I am personally very disappointed, not only because I consider Gary a close friend and colleague, but because I rely on Ask.com for all of my searching. I teach it in my classes. I promote it on my blog when awesome features are introduced. The results are better, better-presented, and better-organized from a research standpoint - which is what library staff are usually using a search engine for. If it changes from what it is, and doesn't offer me what I need as an educational searcher, then I'll be in search of another engine to meet my needs. Let's wait and see what happens.

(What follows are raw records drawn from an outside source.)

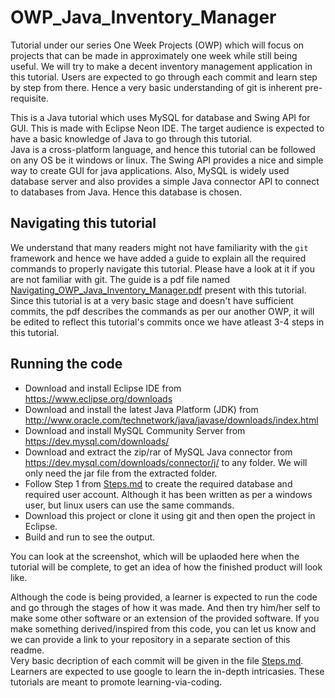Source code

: # OWP_Java_Inventory_Manager
Tutorial under our series One Week Projects (OWP) which will focus on projects that can be made in approximately one week while still being useful. We will try to make a decent inventory management application in this tutorial. Users are expected to go through each commit and learn step by step from there. Hence a very basic understanding of git is inherent pre-requisite.  
  
This is a Java tutorial which uses MySQL for database and Swing API for GUI. This is made with Eclipse Neon IDE. The target audience is expected to have a basic knowledge of Java to go through this tutorial.  
Java is a cross-platform language, and hence this tutorial can be followed on any OS be it windows or linux. The Swing API provides a nice and simple way to create GUI for java applications. Also, MySQL is widely used database server and also provides a simple Java connector API to connect to databases from Java. Hence this database is chosen.  
  
## Navigating this tutorial
We understand that many readers might not have familiarity with the `git` framework and hence we have added a guide to explain all the required commands to properly navigate this tutorial. Please have a look at it if you are not familiar with git. The guide is a pdf file named [Navigating_OWP_Java_Inventory_Manager.pdf](Navigating_OWP_Java_Inventory_Manager.pdf) present with this tutorial. Since this tutorial is at a very basic stage and doesn't have sufficient commits, the pdf describes the commands as per our another OWP, it will be edited to reflect this tutorial's commits once we have atleast 3-4 steps in this tutorial.  
  
  
## Running the code
- Download and install Eclipse IDE from https://www.eclipse.org/downloads
- Download and install the latest Java Platform (JDK) from http://www.oracle.com/technetwork/java/javase/downloads/index.html
- Download and install MySQL Community Server from https://dev.mysql.com/downloads/
- Download and extract the zip/rar of MySQL Java connector from https://dev.mysql.com/downloads/connector/j/ to any folder. We will only need the jar file from the extracted folder.
- Follow Step 1 from [Steps.md](Steps.md) to create the required database and required user account. Although it has been written as per a windows user, but linux users can use the same commands.
- Download this project or clone it using git and then open the project in Eclipse.
- Build and run to see the output.  
  
You can look at the screenshot, which will be uplaoded here when the tutorial will be complete, to get an idea of how the finished product will look like.  
  
Although the code is being provided, a learner is expected to run the code and go through the stages of how it was made. And then try him/her self to make some other software or an extension of the provided software. If you make something derived/inspired from this code, you can let us know and we can provide a link to your repository in a separate section of this readme.  
Very basic decription of each commit will be given in the file [Steps.md](Steps.md). Learners are expected to use google to learn the in-depth intricasies. These tutorials are meant to promote learning-via-coding.  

Please, Sarah, forgive me re-producing the whole of your post from earlier this month. In mitigation I offer the fact that it was the best one on this story which appeared in a lot of different places, including the ones you have provided links for above. It may not be a disaster but it sure feels like one to a large number of librarians and information managers!
I am personally not with Sarah on relying on Ask.com for all of my searching but that is because I am usually looking for something that I know exists e.g. the title of an article. When I'm researching something new then it's Ask.com, Yahoo! Answers or Exalead -- possibly all three and maybe others until I'm sure that I've got an answer to the question or, the more difficult issue, that an answer does not exist.